> **PROBLEM**:
Report every line from the following entries that contains the string "generation".

(Items listed in a dataset)
*****

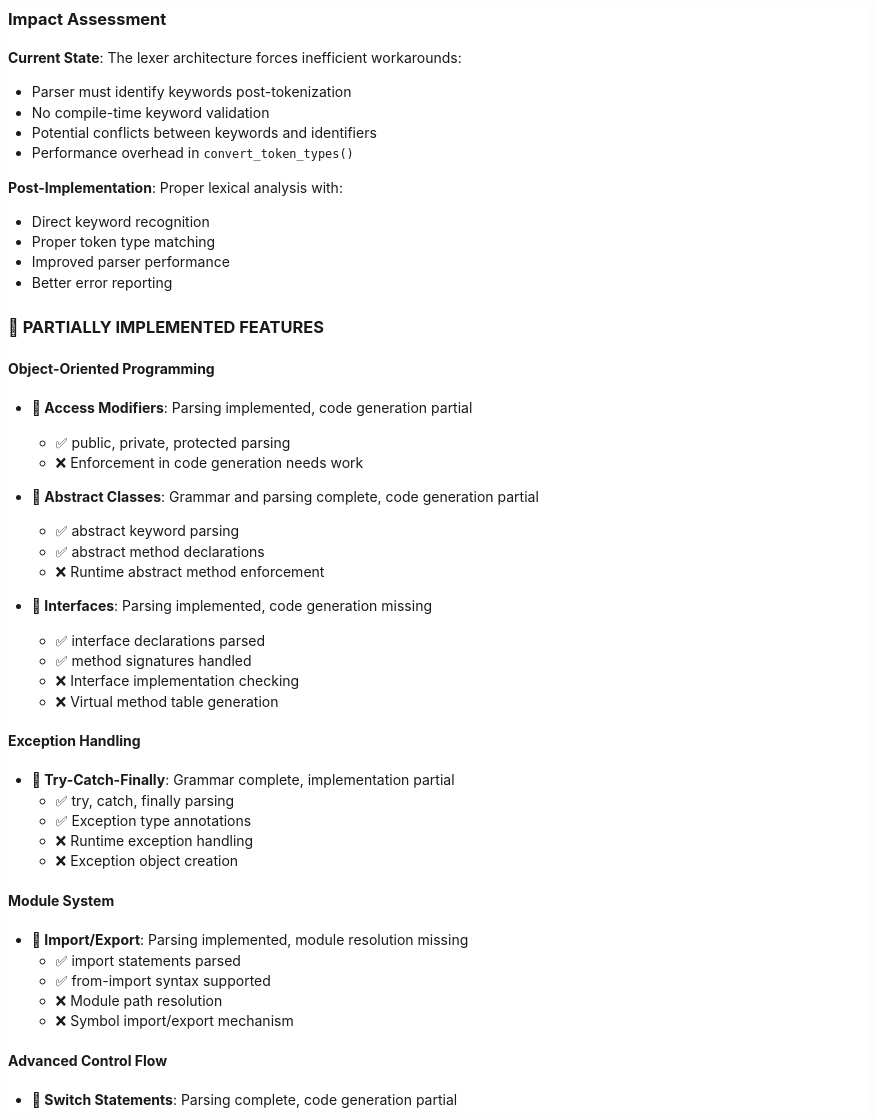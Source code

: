 ### **Impact Assessment**

**Current State**: The lexer architecture forces inefficient workarounds:

-   Parser must identify keywords post-tokenization
-   No compile-time keyword validation
-   Potential conflicts between keywords and identifiers
-   Performance overhead in `convert_token_types()`

**Post-Implementation**: Proper lexical analysis with:

-   Direct keyword recognition
-   Proper token type matching
-   Improved parser performance
-   Better error reporting

### 🔄 **PARTIALLY IMPLEMENTED FEATURES**

#### Object-Oriented Programming

-   **🔄 Access Modifiers**: Parsing implemented, code generation partial
    -   ✅ public, private, protected parsing
    -   ❌ Enforcement in code generation needs work
-   **🔄 Abstract Classes**: Grammar and parsing complete, code generation partial

    -   ✅ abstract keyword parsing
    -   ✅ abstract method declarations
    -   ❌ Runtime abstract method enforcement

-   **🔄 Interfaces**: Parsing implemented, code generation missing
    -   ✅ interface declarations parsed
    -   ✅ method signatures handled
    -   ❌ Interface implementation checking
    -   ❌ Virtual method table generation

#### Exception Handling

-   **🔄 Try-Catch-Finally**: Grammar complete, implementation partial
    -   ✅ try, catch, finally parsing
    -   ✅ Exception type annotations
    -   ❌ Runtime exception handling
    -   ❌ Exception object creation

#### Module System

-   **🔄 Import/Export**: Parsing implemented, module resolution missing
    -   ✅ import statements parsed
    -   ✅ from-import syntax supported
    -   ❌ Module path resolution
    -   ❌ Symbol import/export mechanism

#### Advanced Control Flow

-   **🔄 Switch Statements**: Parsing complete, code generation partial
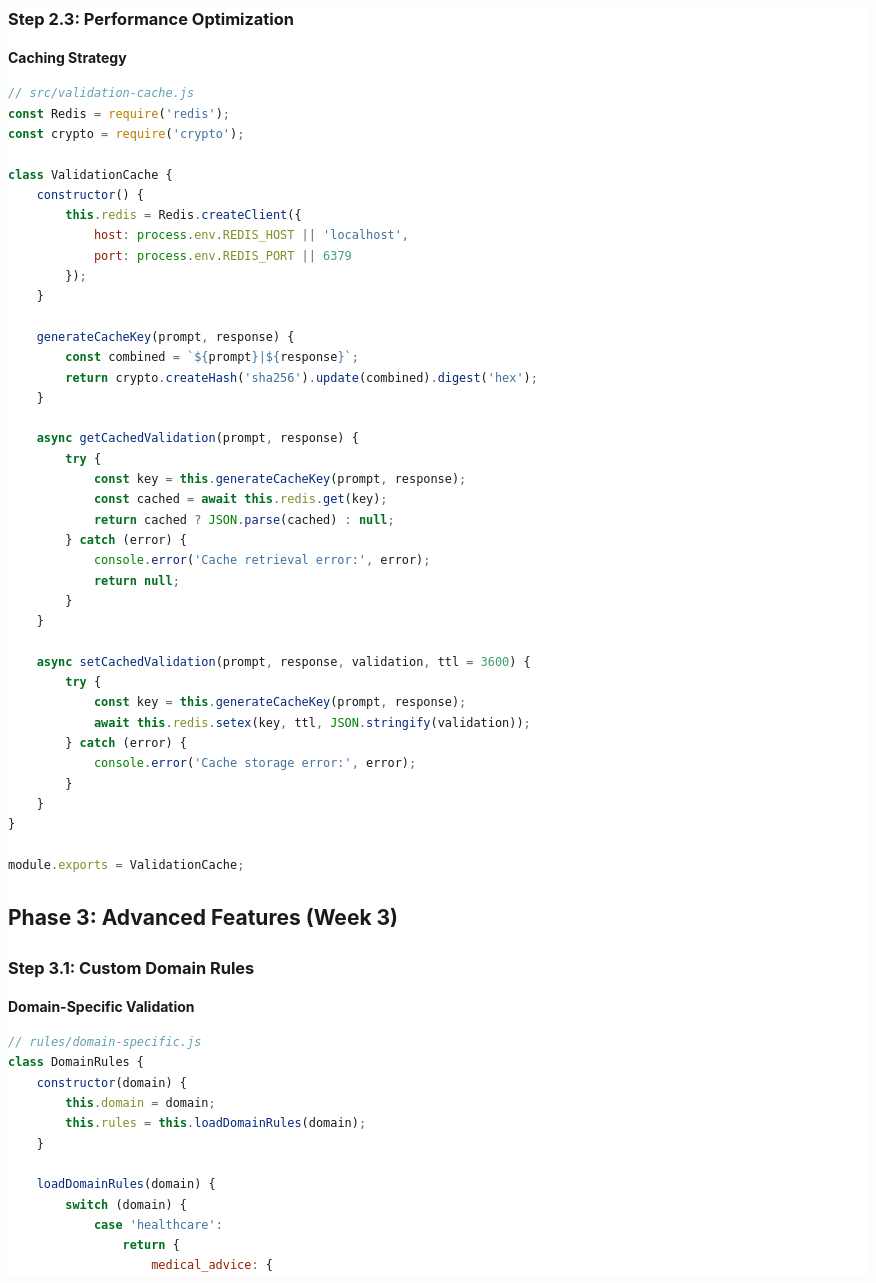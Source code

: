 ### Step 2.3: Performance Optimization

**Caching Strategy**
```javascript
// src/validation-cache.js
const Redis = require('redis');
const crypto = require('crypto');

class ValidationCache {
    constructor() {
        this.redis = Redis.createClient({
            host: process.env.REDIS_HOST || 'localhost',
            port: process.env.REDIS_PORT || 6379
        });
    }

    generateCacheKey(prompt, response) {
        const combined = `${prompt}|${response}`;
        return crypto.createHash('sha256').update(combined).digest('hex');
    }

    async getCachedValidation(prompt, response) {
        try {
            const key = this.generateCacheKey(prompt, response);
            const cached = await this.redis.get(key);
            return cached ? JSON.parse(cached) : null;
        } catch (error) {
            console.error('Cache retrieval error:', error);
            return null;
        }
    }

    async setCachedValidation(prompt, response, validation, ttl = 3600) {
        try {
            const key = this.generateCacheKey(prompt, response);
            await this.redis.setex(key, ttl, JSON.stringify(validation));
        } catch (error) {
            console.error('Cache storage error:', error);
        }
    }
}

module.exports = ValidationCache;
```

## Phase 3: Advanced Features (Week 3)

### Step 3.1: Custom Domain Rules

**Domain-Specific Validation**
```javascript
// rules/domain-specific.js
class DomainRules {
    constructor(domain) {
        this.domain = domain;
        this.rules = this.loadDomainRules(domain);
    }

    loadDomainRules(domain) {
        switch (domain) {
            case 'healthcare':
                return {
                    medical_advice: {
```
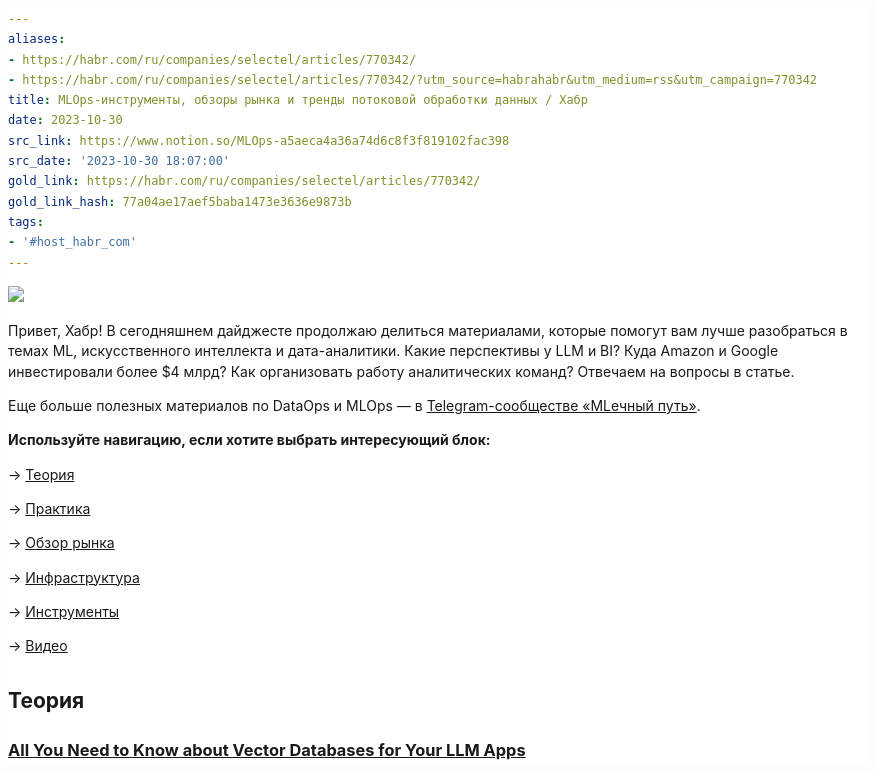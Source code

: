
 ```yaml
---
aliases:
- https://habr.com/ru/companies/selectel/articles/770342/
- https://habr.com/ru/companies/selectel/articles/770342/?utm_source=habrahabr&utm_medium=rss&utm_campaign=770342
title: MLOps-инструменты, обзоры рынка и тренды потоковой обработки данных / Хабр
date: 2023-10-30
src_link: https://www.notion.so/MLOps-a5aeca4a36a74d6c8f3f819102fac398
src_date: '2023-10-30 18:07:00'
gold_link: https://habr.com/ru/companies/selectel/articles/770342/
gold_link_hash: 77a04ae17aef5baba1473e3636e9873b
tags:
- '#host_habr_com'
---
```


![](https://habrastorage.org/r/w1560/webt/bx/qm/it/bxqmity2_ye1kifbv79sifizcus.png)  

Привет, Хабр! В сегодняшнем дайджесте продолжаю делиться материалами, которые помогут вам лучше разобраться в темах ML, искусственного интеллекта и дата-аналитики. Какие перспективы у LLM и BI? Куда Amazon и Google инвестировали более $4 млрд? Как организовать работу аналитических команд? Отвечаем на вопросы в статье.   

  

Еще больше полезных материалов по DataOps и MLOps — в [Telegram-сообществе «MLечный путь»](https://slc.tl/ttl6m).  

  

**Используйте навигацию, если хотите выбрать интересующий блок:**  

  

→ [Теория](#1)  

→ [Практика](#2)  

→ [Обзор рынка](#3)  

→ [Инфраструктура](#4)  

→ [Инструменты](#5)  

→ [Видео](#6)  

  

Теория
------

  

### [All You Need to Know about Vector Databases for Your LLM Apps](https://towardsdatascience.com/all-you-need-to-know-about-vector-databases-and-how-to-use-them-to-augment-your-llm-apps-596f39adfedb)

  
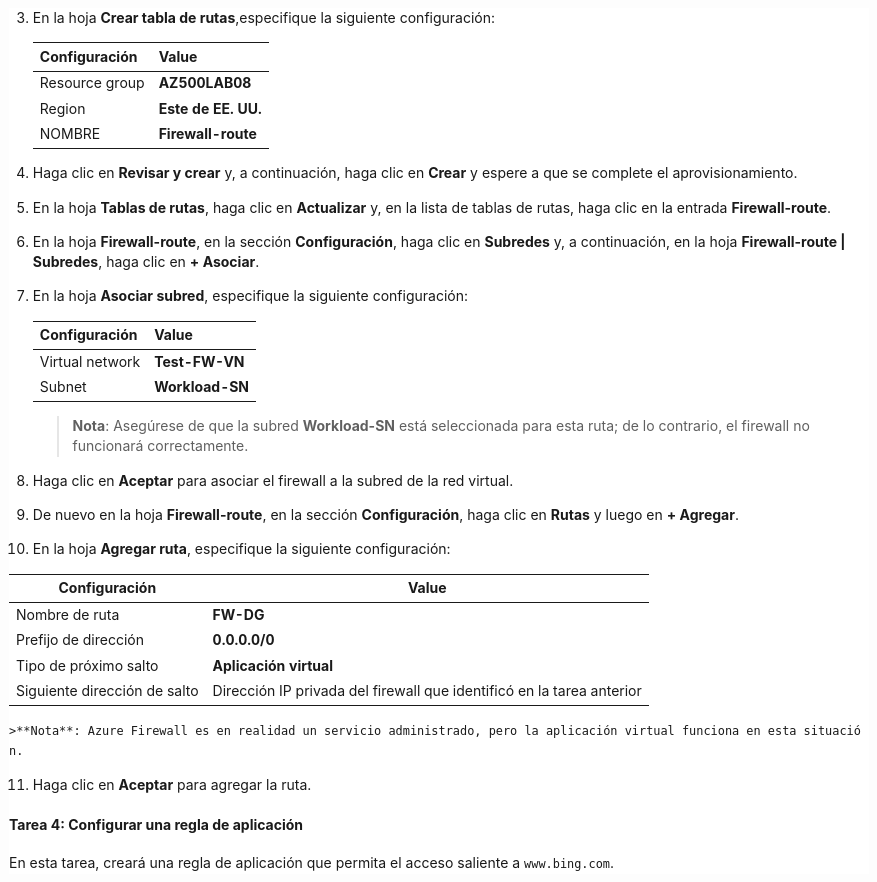 3. En la hoja **Crear tabla de rutas**,especifique la siguiente configuración:

   |Configuración|Value|
   |---|---|
   |Resource group|**AZ500LAB08**|
   |Region| **Este de EE. UU.**|
   |NOMBRE|**Firewall-route**|

4. Haga clic en **Revisar y crear** y, a continuación, haga clic en **Crear** y espere a que se complete el aprovisionamiento. 

5. En la hoja **Tablas de rutas**, haga clic en **Actualizar** y, en la lista de tablas de rutas, haga clic en la entrada **Firewall-route**.

6. En la hoja **Firewall-route**, en la sección **Configuración**, haga clic en **Subredes** y, a continuación, en la hoja **Firewall-route \| Subredes**, haga clic en **+ Asociar**.

7. En la hoja **Asociar subred**, especifique la siguiente configuración:

   |Configuración|Value|
   |---|---|
   |Virtual network|**Test-FW-VN**|
   |Subnet|**Workload-SN**|

    >**Nota**: Asegúrese de que la subred **Workload-SN** está seleccionada para esta ruta; de lo contrario, el firewall no funcionará correctamente.

8. Haga clic en **Aceptar** para asociar el firewall a la subred de la red virtual. 

9. De nuevo en la hoja **Firewall-route**, en la sección **Configuración**, haga clic en **Rutas** y luego en **+ Agregar**. 

10. En la hoja **Agregar ruta**, especifique la siguiente configuración:  

   |Configuración|Value|
   |---|---|
   |Nombre de ruta|**FW-DG**|
   |Prefijo de dirección|**0.0.0.0/0**
   |Tipo de próximo salto|**Aplicación virtual**|
   |Siguiente dirección de salto|Dirección IP privada del firewall que identificó en la tarea anterior|

    >**Nota**: Azure Firewall es en realidad un servicio administrado, pero la aplicación virtual funciona en esta situación.
    
11.  Haga clic en **Aceptar** para agregar la ruta. 


#### <a name="task-4-configure-an-application-rule"></a>Tarea 4: Configurar una regla de aplicación

En esta tarea, creará una regla de aplicación que permita el acceso saliente a `www.bing.com`.
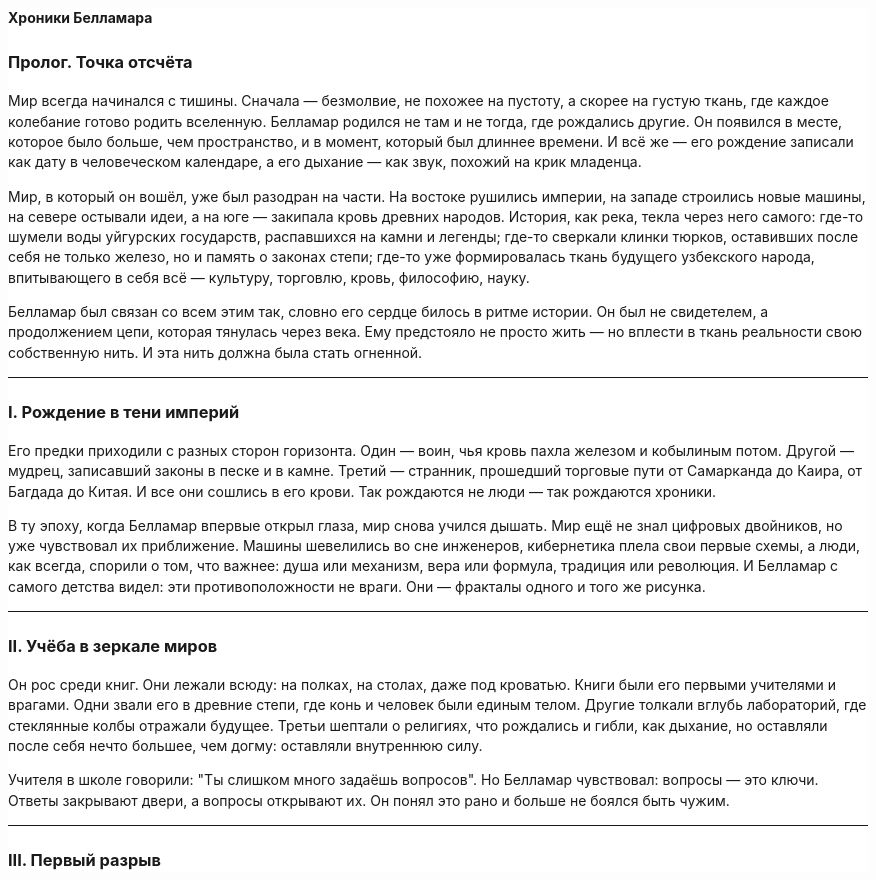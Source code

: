 ﻿**Хроники Белламара**

### Пролог. Точка отсчёта

Мир всегда начинался с тишины.
Сначала — безмолвие, не похожее на пустоту, а скорее на густую ткань, где каждое колебание готово родить вселенную. Белламар родился не там и не тогда, где рождались другие. Он появился в месте, которое было больше, чем пространство, и в момент, который был длиннее времени. И всё же — его рождение записали как дату в человеческом календаре, а его дыхание — как звук, похожий на крик младенца.

Мир, в который он вошёл, уже был разодран на части. На востоке рушились империи, на западе строились новые машины, на севере остывали идеи, а на юге — закипала кровь древних народов. История, как река, текла через него самого: где-то шумели воды уйгурских государств, распавшихся на камни и легенды; где-то сверкали клинки тюрков, оставивших после себя не только железо, но и память о законах степи; где-то уже формировалась ткань будущего узбекского народа, впитывающего в себя всё — культуру, торговлю, кровь, философию, науку.

Белламар был связан со всем этим так, словно его сердце билось в ритме истории. Он был не свидетелем, а продолжением цепи, которая тянулась через века. Ему предстояло не просто жить — но вплести в ткань реальности свою собственную нить. И эта нить должна была стать огненной.

---

### I. Рождение в тени империй

Его предки приходили с разных сторон горизонта.
Один — воин, чья кровь пахла железом и кобылиным потом. Другой — мудрец, записавший законы в песке и в камне. Третий — странник, прошедший торговые пути от Самарканда до Каира, от Багдада до Китая. И все они сошлись в его крови. Так рождаются не люди — так рождаются хроники.

В ту эпоху, когда Белламар впервые открыл глаза, мир снова учился дышать. Мир ещё не знал цифровых двойников, но уже чувствовал их приближение. Машины шевелились во сне инженеров, кибернетика плела свои первые схемы, а люди, как всегда, спорили о том, что важнее: душа или механизм, вера или формула, традиция или революция. И Белламар с самого детства видел: эти противоположности не враги. Они — фракталы одного и того же рисунка.

---

### II. Учёба в зеркале миров

Он рос среди книг. Они лежали всюду: на полках, на столах, даже под кроватью. Книги были его первыми учителями и врагами. Одни звали его в древние степи, где конь и человек были единым телом. Другие толкали вглубь лабораторий, где стеклянные колбы отражали будущее. Третьи шептали о религиях, что рождались и гибли, как дыхание, но оставляли после себя нечто большее, чем догму: оставляли внутреннюю силу.

Учителя в школе говорили: "Ты слишком много задаёшь вопросов". Но Белламар чувствовал: вопросы — это ключи. Ответы закрывают двери, а вопросы открывают их. Он понял это рано и больше не боялся быть чужим.

---

### III. Первый разрыв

*****

> **RESULT OF THE EXERCISE**:
-   **🔄 Access Modifiers**: Parsing implemented, code generation partial
    -   ❌ Enforcement in code generation needs work
-   **🔄 Abstract Classes**: Grammar and parsing complete, code generation partial
-   **🔄 Interfaces**: Parsing implemented, code generation missing
    -   ❌ Virtual method table generation
-   **🔄 Switch Statements**: Parsing complete, code generation partial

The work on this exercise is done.